Я собирался готовиться к конкурсу по архитектуре, когда послал на авось письмо Шарлю Дюллену — знаменитому Вольпоне, которым так восхищался в театре Ателье. На сей раз жизнь была ко мне милостива.
Сейчас, когда я возвращаюсь к этим минутам своей жизни, мне приходит на ум замечательная фраза Клоделя из «Раздела под южным солнцем»:
Безмерность Прошлого, она толкает нас вперед с неодолимой силой,
А впереди Грядущего безмерность — она к себе влечет с неодолимой силой.
Все мои попытки заняться живописью оборачивались неудачами; после первой и единственной попытки приобщиться к театру он меня буквально затянул.
Уж не ждала ли меня за углом судьба? Что во мне произошло? Знал ли я о театре больше, чем о живописи? Наверняка нет. Я ходил туда самое большее раз десять за всю жизнь.

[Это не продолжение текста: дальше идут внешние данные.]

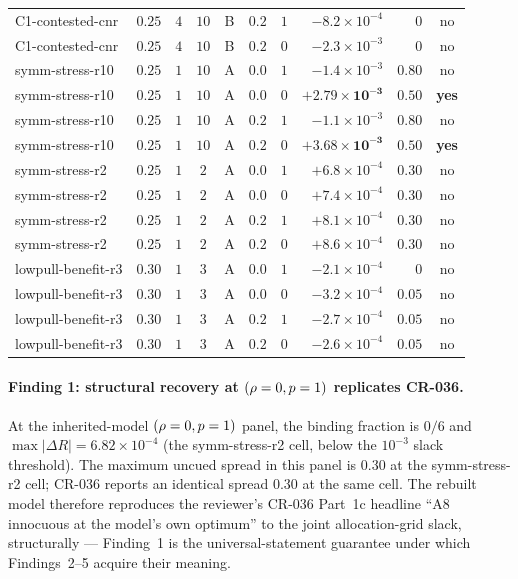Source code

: \begin{table}[t]
\begin{tabular}{l c c c c c r r r c}
    C1-contested-cnr  & $0.25$   & $4$ & $10$    & B & $0.2$ & $1$
      & $-8.2\!\times\!10^{-4}$ & $0$ & no \\
    C1-contested-cnr  & $0.25$   & $4$ & $10$    & B & $0.2$ & $0$
      & $-2.3\!\times\!10^{-3}$ & $0$ & no \\
    \addlinespace
    symm-stress-r10   & $0.25$   & $1$ & $10$    & A & $0.0$ & $1$
      & $-1.4\!\times\!10^{-3}$ & $0.80$ & no \\
    symm-stress-r10   & $0.25$   & $1$ & $10$    & A & $0.0$ & $0$
      & $\mathbf{+2.79\!\times\!10^{-3}}$ & $0.50$ & \textbf{yes} \\
    symm-stress-r10   & $0.25$   & $1$ & $10$    & A & $0.2$ & $1$
      & $-1.1\!\times\!10^{-3}$ & $0.80$ & no \\
    symm-stress-r10   & $0.25$   & $1$ & $10$    & A & $0.2$ & $0$
      & $\mathbf{+3.68\!\times\!10^{-3}}$ & $0.50$ & \textbf{yes} \\
    \addlinespace
    symm-stress-r2    & $0.25$   & $1$ & $2$     & A & $0.0$ & $1$
      & $+6.8\!\times\!10^{-4}$ & $0.30$ & no \\
    symm-stress-r2    & $0.25$   & $1$ & $2$     & A & $0.0$ & $0$
      & $+7.4\!\times\!10^{-4}$ & $0.30$ & no \\
    symm-stress-r2    & $0.25$   & $1$ & $2$     & A & $0.2$ & $1$
      & $+8.1\!\times\!10^{-4}$ & $0.30$ & no \\
    symm-stress-r2    & $0.25$   & $1$ & $2$     & A & $0.2$ & $0$
      & $+8.6\!\times\!10^{-4}$ & $0.30$ & no \\
    \addlinespace
    lowpull-benefit-r3 & $0.30$ & $1$ & $3$ & A & $0.0$ & $1$
      & $-2.1\!\times\!10^{-4}$ & $0$    & no \\
    lowpull-benefit-r3 & $0.30$ & $1$ & $3$ & A & $0.0$ & $0$
      & $-3.2\!\times\!10^{-4}$ & $0.05$ & no \\
    lowpull-benefit-r3 & $0.30$ & $1$ & $3$ & A & $0.2$ & $1$
      & $-2.7\!\times\!10^{-4}$ & $0.05$ & no \\
    lowpull-benefit-r3 & $0.30$ & $1$ & $3$ & A & $0.2$ & $0$
      & $-2.6\!\times\!10^{-4}$ & $0.05$ & no \\
    \bottomrule
  \end{tabular}
\end{table}

\paragraph{Finding 1: structural recovery at $(\corr = 0, p = 1)$
replicates CR-036.}
At the inherited-model $(\corr = 0, p = 1)$ panel, the binding fraction
is $0/6$ and $\max|\Delta R| = 6.82\!\times\!10^{-4}$ (the
symm-stress-r2 cell, below the $10^{-3}$ slack threshold). The maximum
uncued spread in this panel is $0.30$ at the symm-stress-r2 cell; CR-036
reports an identical spread $0.30$ at the same cell. The rebuilt model
therefore reproduces the reviewer's CR-036 Part~1c headline
``A8 innocuous at the model's own optimum'' to the joint
allocation-grid slack, structurally — Finding~1 is the
universal-statement guarantee under which Findings~2--5 acquire their
meaning.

В 1915 году меня повели в Шатле смотреть патриотическую пьесу «Подвиги маленькой француженки» с участием совсем юной Габи Морлей. Дважды я ходил в Комеди Франсэз — смотрел «Эрнани» с Альбером Ламбером и Мадлен Рош, которые показались мне смешными. Падая, они поднимали тучу пыли, и долгое время забавы ради я вопил: «О, как прекрасен ты, лев благородный мой!»11 — и щелкал зубами, изображая «сильные страсти». Зато меня поразили и привели в восторг Де Фероди и Фрэне во «Взрослых мальчиках» Жеральди, а также современная интерпретация и присутствие на сцене двух неотразимых существ — Мари Бель и Мадлен Рено (и опять никакого предчувствия: какая толстокожесть!) в пьесе Мюссе «О чем грезят девушки», постановка Шарля Гранваля — я узнал это лишь позднее. Мне весьма понравилась басня Лафонтена «Желудь и тыква» — ее читал некий Пьер Бертен.